Recently, the ALS has moved into a new operational mode called “Top-Off” which provides users with a constant high level of photon flux through continuous injection of electrons into the storage ring. The Top-Off project represented a major upgrade to the ALS facility and presented some unique operational safety challenges because the beamline personnel safety shutters now had to remain open during injection into the storage ring.

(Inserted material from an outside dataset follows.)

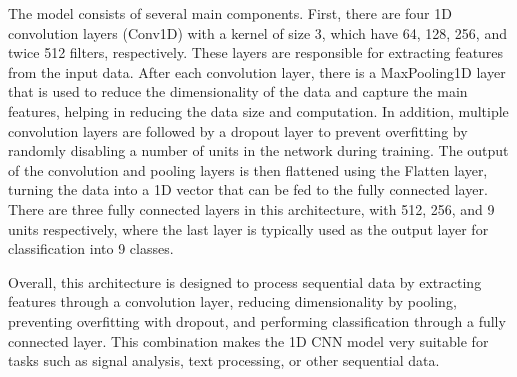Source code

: The model consists of several main components. First, there are four 1D convolution layers (Conv1D) with a kernel of size 3, which have 64, 128, 256, and twice 512 filters, respectively. These layers are responsible for extracting features from the input data. After each convolution layer, there is a MaxPooling1D layer that is used to reduce the dimensionality of the data and capture the main features, helping in reducing the data size and computation. In addition, multiple convolution layers are followed by a dropout layer to prevent overfitting by randomly disabling a number of units in the network during training. The output of the convolution and pooling layers is then flattened using the Flatten layer, turning the data into a 1D vector that can be fed to the fully connected layer. There are three fully connected layers in this architecture, with 512, 256, and 9 units respectively, where the last layer is typically used as the output layer for classification into 9 classes.

Overall, this architecture is designed to process sequential data by extracting features through a convolution layer, reducing dimensionality by pooling, preventing overfitting with dropout, and performing classification through a fully connected layer. This combination makes the 1D CNN model very suitable for tasks such as signal analysis, text processing, or other sequential data.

To prevent the hazards of scattered radiation, the electrical engineers, lead by Ken Baptiste, designed a sophisticated personnel protection interlock safety system that analyzes the states of the ALS accelerator systems to determine if it is safe to inject electrons into the storage ring. The system monitors hundreds of data points, analyzes them and responds in less than a thousandth of a second to inhibit injection if a potentially unsafe condition exists. The system is unique among synchrotron light source facilities and several years of design, planning, and formal reviews were required to be sure the system would accomplish its task. Even though a series of simulations proved that “it’s nearly impossible to inject electrons down a beamline, the interlock system provides an extra measure of safety given the potential hazard,” explains Walter Barry, ALS Electronics Engineering Group Leader.
Now nearly five years after top-off planning first began, Engineering’s proactive safety measures have paid off for the ALS, which has been safely operating in top-off mode since February this year. Engineering Department Head Henrik Von der Lippe credits the success of the top-off to the matrixed engineers’ “well-established dialogue with the ALS to identify how safety can be performed and integrated in their operation.”